Transparency International Report on Bribery

India had the highest bribery rate among the 16 Asia-Pacific countries surveyed by Transparency International between July 2015 and January 2017, with nearly seven in 10 people who had accessed public services in the country during the period paying a bribe.

As much as 69% of the study group in India said they had paid a bribe, given a gift or done a favour to receive services.

Vietnam follows with 65%, Thailand 41% and Pakistan 40%. China reported a much lower 26%.

Japan had the lowest incidence of bribery at 0.2 per cent.

South Korea and Australia recorded 3% each, Hong Kong 2% and Taiwan 6%.
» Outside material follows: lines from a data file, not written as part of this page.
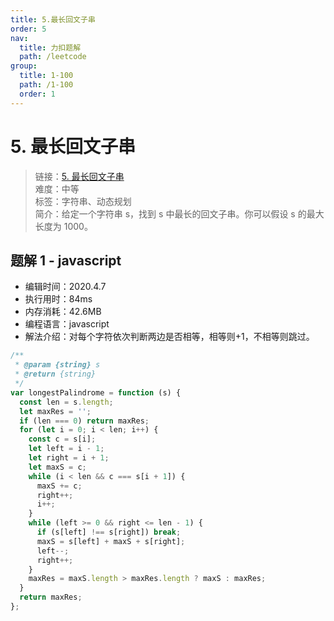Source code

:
 ```yaml
---
title: 5.最长回文子串
order: 5
nav:
  title: 力扣题解
  path: /leetcode
group:
  title: 1-100
  path: /1-100
  order: 1
---
```


# 5. 最长回文子串

> 链接：[5. 最长回文子串](https://leetcode-cn.com/problems/longest-palindromic-substring/)  
> 难度：中等  
> 标签：字符串、动态规划  
> 简介：给定一个字符串 s，找到 s 中最长的回文子串。你可以假设 s 的最大长度为 1000。

## 题解 1 - javascript

- 编辑时间：2020.4.7
- 执行用时：84ms
- 内存消耗：42.6MB
- 编程语言：javascript
- 解法介绍：对每个字符依次判断两边是否相等，相等则+1，不相等则跳过。

```javascript
/**
 * @param {string} s
 * @return {string}
 */
var longestPalindrome = function (s) {
  const len = s.length;
  let maxRes = '';
  if (len === 0) return maxRes;
  for (let i = 0; i < len; i++) {
    const c = s[i];
    let left = i - 1;
    let right = i + 1;
    let maxS = c;
    while (i < len && c === s[i + 1]) {
      maxS += c;
      right++;
      i++;
    }
    while (left >= 0 && right <= len - 1) {
      if (s[left] !== s[right]) break;
      maxS = s[left] + maxS + s[right];
      left--;
      right++;
    }
    maxRes = maxS.length > maxRes.length ? maxS : maxRes;
  }
  return maxRes;
};
```
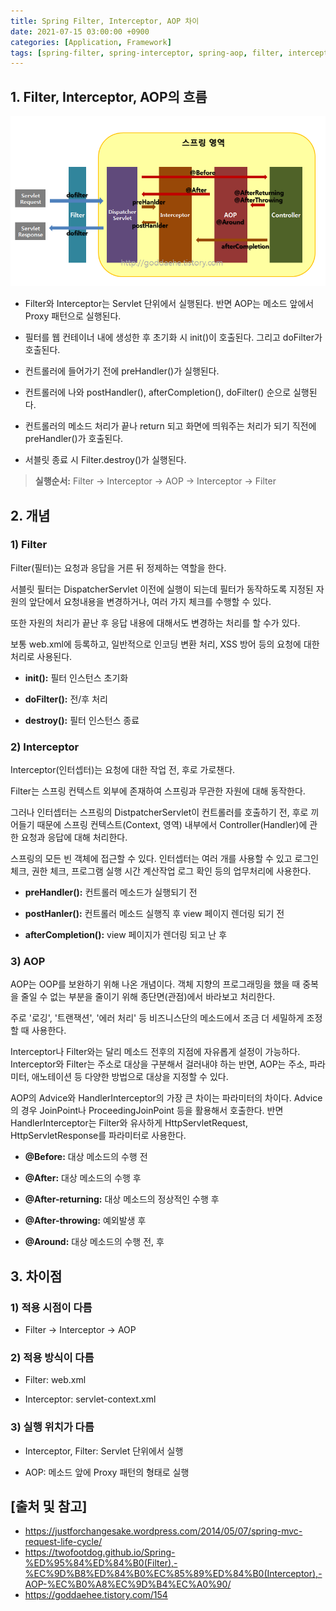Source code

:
 ```yaml
---
title: Spring Filter, Interceptor, AOP 차이
date: 2021-07-15 03:00:00 +0900
categories: [Application, Framework]
tags: [spring-filter, spring-interceptor, spring-aop, filter, interceptor, aop, filter-interceptor-aop, 스프링-필터, 스프링-인터셉터, 스프링-aop, 필터, 인터셉터, 필터-인터셉터-aop]
---
```


## 1. Filter, Interceptor, AOP의 흐름

![flow](/assets/img/2021-07-15-spring-filter-interceptor-aop-differences/flow.png)

* Filter와 Interceptor는 Servlet 단위에서 실행된다. 반면 AOP는 메소드 앞에서 Proxy 패턴으로 실행된다.

* 필터를 웹 컨테이너 내에 생성한 후 초기화 시 init()이 호출된다. 그리고 doFilter가 호출된다.

* 컨트롤러에 들어가기 전에 preHandler()가 실행된다.

* 컨트롤러에 나와 postHandler(), afterCompletion(), doFilter() 순으로 실행된다.

* 컨트롤러의 메소드 처리가 끝나 return 되고 화면에 띄워주는 처리가 되기 직전에 preHandler()가 호출된다.

* 서블릿 종료 시 Filter.destroy()가 실행된다.

> __실행순서:__ Filter → Interceptor → AOP → Interceptor → Filter

## 2. 개념

### 1) Filter
Filter(필터)는 요청과 응답을 거른 뒤 정제하는 역할을 한다.

서블릿 필터는 DispatcherServlet 이전에 실행이 되는데 필터가 동작하도록 지정된 자원의 앞단에서 요청내용을 변경하거나, 여러 가지 체크를 수행할 수 있다.

또한 자원의 처리가 끝난 후 응답 내용에 대해서도 변경하는 처리를 할 수가 있다.

보통 web.xml에 등록하고, 일반적으로 인코딩 변환 처리, XSS 방어 등의 요청에 대한 처리로 사용된다.

* __init():__ 필터 인스턴스 초기화

* __doFilter():__ 전/후 처리

* __destroy():__ 필터 인스턴스 종료

### 2) Interceptor
Interceptor(인터셉터)는 요청에 대한 작업 전, 후로 가로챈다.

Filter는 스프링 컨텍스트 외부에 존재하여 스프링과 무관한 자원에 대해 동작한다.

그러나 인터셉터는 스프링의 DistpatcherServlet이 컨트롤러를 호출하기 전, 후로 끼어들기 때문에 스프링 컨텍스트(Context, 영역) 내부에서 Controller(Handler)에 관한 요청과 응답에 대해 처리한다.

스프링의 모든 빈 객체에 접근할 수 있다. 인터셉터는 여러 개를 사용할 수 있고 로그인 체크, 권한 체크, 프로그램 실행 시간 계산작업 로그 확인 등의 업무처리에 사용한다.

* __preHandler():__ 컨트롤러 메소드가 실행되기 전

* __postHanler():__ 컨트롤러 메소드 실행직 후 view 페이지 렌더링 되기 전

* __afterCompletion():__ view 페이지가 렌더링 되고 난 후

### 3) AOP
AOP는 OOP를 보완하기 위해 나온 개념이다. 객체 지향의 프로그래밍을 했을 때 중복을 줄일 수 없는 부분을 줄이기 위해 종단면(관점)에서 바라보고 처리한다.

주로 '로깅', '트랜잭션', '에러 처리' 등 비즈니스단의 메소드에서 조금 더 세밀하게 조정할 때 사용한다.

Interceptor나 Filter와는 달리 메소드 전후의 지점에 자유롭게 설정이 가능하다. Interceptor와 Filter는 주소로 대상을 구분해서 걸러내야 하는 반면, AOP는 주소, 파라미터, 애노테이션 등 다양한 방법으로 대상을 지정할 수 있다.

AOP의 Advice와 HandlerInterceptor의 가장 큰 차이는 파라미터의 차이다. Advice의 경우 JoinPoint나 ProceedingJoinPoint 등을 활용해서 호출한다. 반면 HandlerInterceptor는 Filter와 유사하게 HttpServletRequest, HttpServletResponse를 파라미터로 사용한다.

* __@Before:__ 대상 메소드의 수행 전

* __@After:__ 대상 메소드의 수행 후

* __@After-returning:__ 대상 메소드의 정상적인 수행 후

* __@After-throwing:__ 예외발생 후

* __@Around:__ 대상 메소드의 수행 전, 후

## 3. 차이점

### 1) 적용 시점이 다름

* Filter → Interceptor → AOP

### 2) 적용 방식이 다름

* Filter: web.xml

* Interceptor: servlet-context.xml

### 3) 실행 위치가 다름

* Interceptor, Filter: Servlet 단위에서 실행

* AOP: 메소드 앞에 Proxy 패턴의 형태로 실행

## [출처 및 참고]
* <https://justforchangesake.wordpress.com/2014/05/07/spring-mvc-request-life-cycle/>
* <https://twofootdog.github.io/Spring-%ED%95%84%ED%84%B0(Filter),-%EC%9D%B8%ED%84%B0%EC%85%89%ED%84%B0(Interceptor),-AOP-%EC%B0%A8%EC%9D%B4%EC%A0%90/>
* <https://goddaehee.tistory.com/154>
While 46% to 60% of Indians said they paid bribes for various public services, including in public schools and hospitals and for getting IDs, voter cards and permits and accessing utilities and the police, 31% to 45% said they paid bribes for court services as well.

The survey was conducted among more than 21,000 people in the region.
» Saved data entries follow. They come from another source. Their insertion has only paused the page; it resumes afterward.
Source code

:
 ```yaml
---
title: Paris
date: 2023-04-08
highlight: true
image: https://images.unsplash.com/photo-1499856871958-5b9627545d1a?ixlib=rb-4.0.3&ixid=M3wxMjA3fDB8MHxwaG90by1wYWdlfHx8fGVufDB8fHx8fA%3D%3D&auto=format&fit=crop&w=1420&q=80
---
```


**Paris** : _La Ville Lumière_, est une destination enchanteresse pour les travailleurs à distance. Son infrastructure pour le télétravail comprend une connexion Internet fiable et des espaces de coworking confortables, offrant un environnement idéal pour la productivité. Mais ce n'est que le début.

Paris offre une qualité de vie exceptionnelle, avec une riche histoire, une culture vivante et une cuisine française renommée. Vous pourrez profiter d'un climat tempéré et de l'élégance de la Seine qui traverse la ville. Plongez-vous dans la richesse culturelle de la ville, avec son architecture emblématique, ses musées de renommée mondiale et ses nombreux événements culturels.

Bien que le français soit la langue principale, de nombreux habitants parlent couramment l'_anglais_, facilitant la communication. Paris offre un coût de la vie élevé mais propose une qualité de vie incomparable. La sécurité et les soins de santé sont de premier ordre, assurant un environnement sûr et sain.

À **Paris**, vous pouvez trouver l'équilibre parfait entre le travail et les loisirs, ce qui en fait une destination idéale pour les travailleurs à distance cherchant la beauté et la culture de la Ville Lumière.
More than 900 million people in the 16 Asia-Pacific places surveyed have paid a bribe in the last year, or more than one in four people, when accessing basic services like medicine, education or water.
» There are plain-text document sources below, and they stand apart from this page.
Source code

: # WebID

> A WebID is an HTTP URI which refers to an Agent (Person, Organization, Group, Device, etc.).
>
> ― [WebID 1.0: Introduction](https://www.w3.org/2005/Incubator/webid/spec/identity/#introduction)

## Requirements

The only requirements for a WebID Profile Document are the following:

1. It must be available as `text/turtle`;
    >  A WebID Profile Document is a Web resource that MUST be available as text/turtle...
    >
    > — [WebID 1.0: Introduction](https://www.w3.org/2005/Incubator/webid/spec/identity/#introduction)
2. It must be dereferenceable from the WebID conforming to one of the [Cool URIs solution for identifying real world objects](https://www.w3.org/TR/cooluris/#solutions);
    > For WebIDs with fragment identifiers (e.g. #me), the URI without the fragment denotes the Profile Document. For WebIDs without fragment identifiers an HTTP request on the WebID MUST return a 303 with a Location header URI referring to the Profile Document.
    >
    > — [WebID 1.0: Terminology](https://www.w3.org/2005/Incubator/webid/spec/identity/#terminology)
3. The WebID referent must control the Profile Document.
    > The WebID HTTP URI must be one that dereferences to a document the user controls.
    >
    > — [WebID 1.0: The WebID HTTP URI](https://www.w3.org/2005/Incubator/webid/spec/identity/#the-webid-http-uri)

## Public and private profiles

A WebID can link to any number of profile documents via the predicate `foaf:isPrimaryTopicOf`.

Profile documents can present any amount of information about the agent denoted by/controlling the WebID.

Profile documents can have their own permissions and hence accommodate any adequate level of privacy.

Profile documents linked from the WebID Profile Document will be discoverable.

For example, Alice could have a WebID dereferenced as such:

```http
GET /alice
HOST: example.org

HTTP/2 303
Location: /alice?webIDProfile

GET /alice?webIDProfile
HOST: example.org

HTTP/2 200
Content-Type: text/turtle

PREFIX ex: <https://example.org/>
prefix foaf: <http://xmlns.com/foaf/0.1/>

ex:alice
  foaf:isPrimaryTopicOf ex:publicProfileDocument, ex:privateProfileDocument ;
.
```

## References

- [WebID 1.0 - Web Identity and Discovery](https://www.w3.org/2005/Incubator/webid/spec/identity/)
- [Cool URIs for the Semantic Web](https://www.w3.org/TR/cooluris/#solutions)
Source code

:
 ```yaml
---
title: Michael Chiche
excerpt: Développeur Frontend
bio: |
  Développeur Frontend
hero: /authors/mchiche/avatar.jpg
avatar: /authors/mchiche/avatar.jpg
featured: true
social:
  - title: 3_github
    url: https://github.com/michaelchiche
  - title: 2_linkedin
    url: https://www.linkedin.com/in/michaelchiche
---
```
The results from across the region show that it is a key law and order institution — the police — that was thought to suffer most from corruption.

While nearly two in five said the police were mostly or entirely corrupt (39%), many people in the region also perceived political decision-makers at both the national and local level to be highly corrupt.

Over a third said that their legislative representatives , officials and local councillors were highly corrupt (from 35 to 37 per cent).

Religious leaders were seen as far cleaner, with fewer than one in five saying they were highly corrupt (18 per cent).